武井さんは、筆文字で書くデザイン表札を数多く手がけています。
「書家なんて言われることもありますが、字を字としてではなく絵としてとられています。そこが個性的なのかもしれません」。
「自分がデザインした壁には、ありきたりのものを付けたくありませんでした。オリジナルな壁なので、そこに住む方の個性や想いが必要だと思いました。表札は家族の看板となりますので、そのひとつひとつを提案できたらという思いです」。
「見た目には壁の中に表札が入っていますが、壁全体を表札だと思ってデザインします。『この壁にはこういう表札が合う』という観点で考えています。ですから、既成のカタログの中にあるものでは無理なんです」。

「まず、家に付けるか外構に付けるかを考えます。それから、壁の質感や横に位置する建物のドアにも非常に気を使いますね」。

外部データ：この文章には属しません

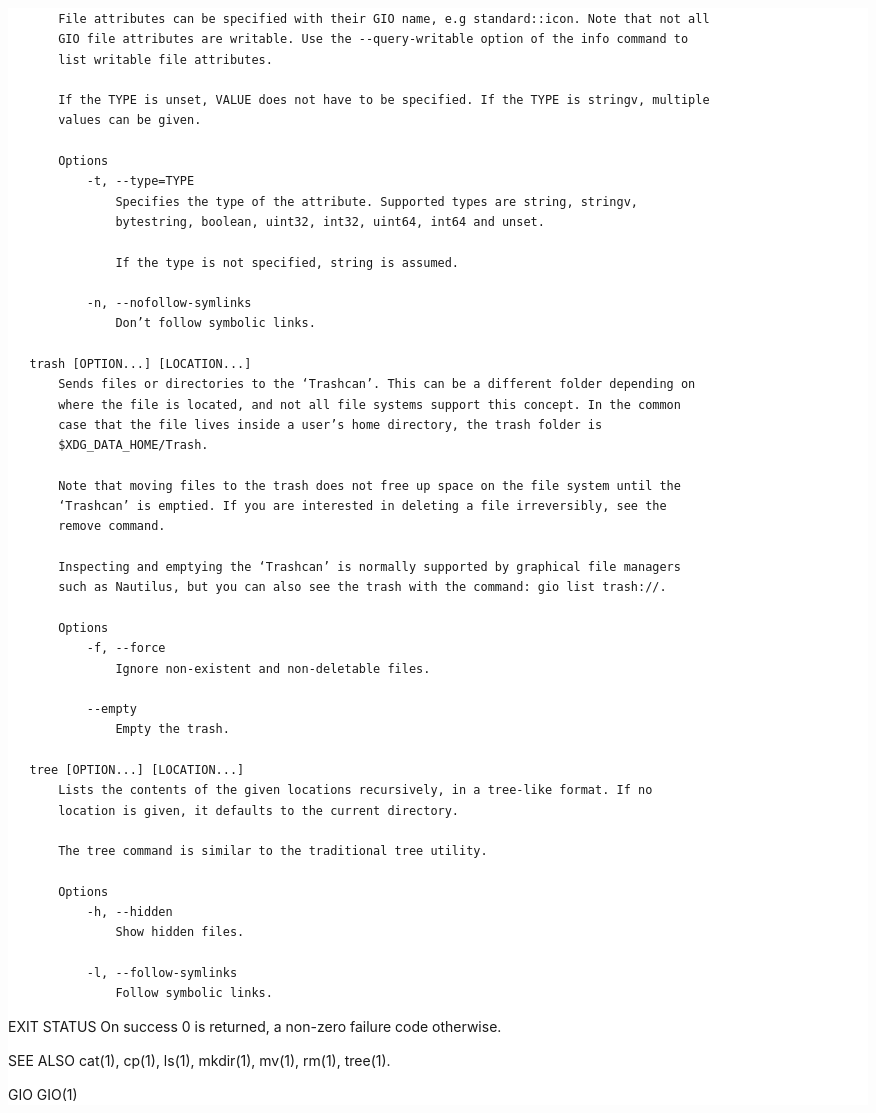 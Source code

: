            File attributes can be specified with their GIO name, e.g standard::icon. Note that not all
           GIO file attributes are writable. Use the --query-writable option of the info command to
           list writable file attributes.

           If the TYPE is unset, VALUE does not have to be specified. If the TYPE is stringv, multiple
           values can be given.

           Options
               -t, --type=TYPE
                   Specifies the type of the attribute. Supported types are string, stringv,
                   bytestring, boolean, uint32, int32, uint64, int64 and unset.

                   If the type is not specified, string is assumed.

               -n, --nofollow-symlinks
                   Don’t follow symbolic links.

       trash [OPTION...] [LOCATION...]
           Sends files or directories to the ‘Trashcan’. This can be a different folder depending on
           where the file is located, and not all file systems support this concept. In the common
           case that the file lives inside a user’s home directory, the trash folder is
           $XDG_DATA_HOME/Trash.

           Note that moving files to the trash does not free up space on the file system until the
           ‘Trashcan’ is emptied. If you are interested in deleting a file irreversibly, see the
           remove command.

           Inspecting and emptying the ‘Trashcan’ is normally supported by graphical file managers
           such as Nautilus, but you can also see the trash with the command: gio list trash://.

           Options
               -f, --force
                   Ignore non-existent and non-deletable files.

               --empty
                   Empty the trash.

       tree [OPTION...] [LOCATION...]
           Lists the contents of the given locations recursively, in a tree-like format. If no
           location is given, it defaults to the current directory.

           The tree command is similar to the traditional tree utility.

           Options
               -h, --hidden
                   Show hidden files.

               -l, --follow-symlinks
                   Follow symbolic links.

EXIT STATUS
       On success 0 is returned, a non-zero failure code otherwise.

SEE ALSO
       cat(1), cp(1), ls(1), mkdir(1), mv(1), rm(1), tree(1).

GIO                                                                                             GIO(1)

「お客様の持っていらっしゃるイメージを大切に、ローマ字の場合には既成フォントに似せないように、漢字の場合には漢字の持つ雰囲気と意味をよくお客様に理解してもらってから漢字の個性を考えて描きます」。
「例えると、家自体が料理で、エクステリはそれを引き立てる器だと思います。目立たず自然にさりげなく、控えめではいけませんが、あまり出しゃばらないエクステリアが一番だと思っています」。
「お客様からは『非常に家に帰ってくるのが楽しい』とか『週末も家に過ごすのが多くなった』という言葉を聞くと、本当にやっていてよかったなと思います」。
「千葉にガーデンを主体とした分譲地があり、以前そこに家を建てました。その街並みを見て『自分の仕事はこれだ』と思いました。ゆくゆくは街並みや景観作りをやりたい。それが夢です」。
「画一的ではなくて個性のある街並み作り。例えば、こちらはヨーロピアン街区でこっちは和風街区、ここは洋風な街区だけど、こっちにはアジアンがあったりプロバンス風があったり、チューダー調があったりというような、そういった面白い街です。ディズニーランドの中にある外構みたいなイメージです」。
「その中にコミュニティーとして公園があったり、街全体でセキュリティーをどう考えるかとか、ペットのための施設を作るとか、当然そこには店舗の誘致も必要になるでしょう。山梨でそういった街作りをやっていきたいですね」。
武井さんの活躍が益々楽しみです。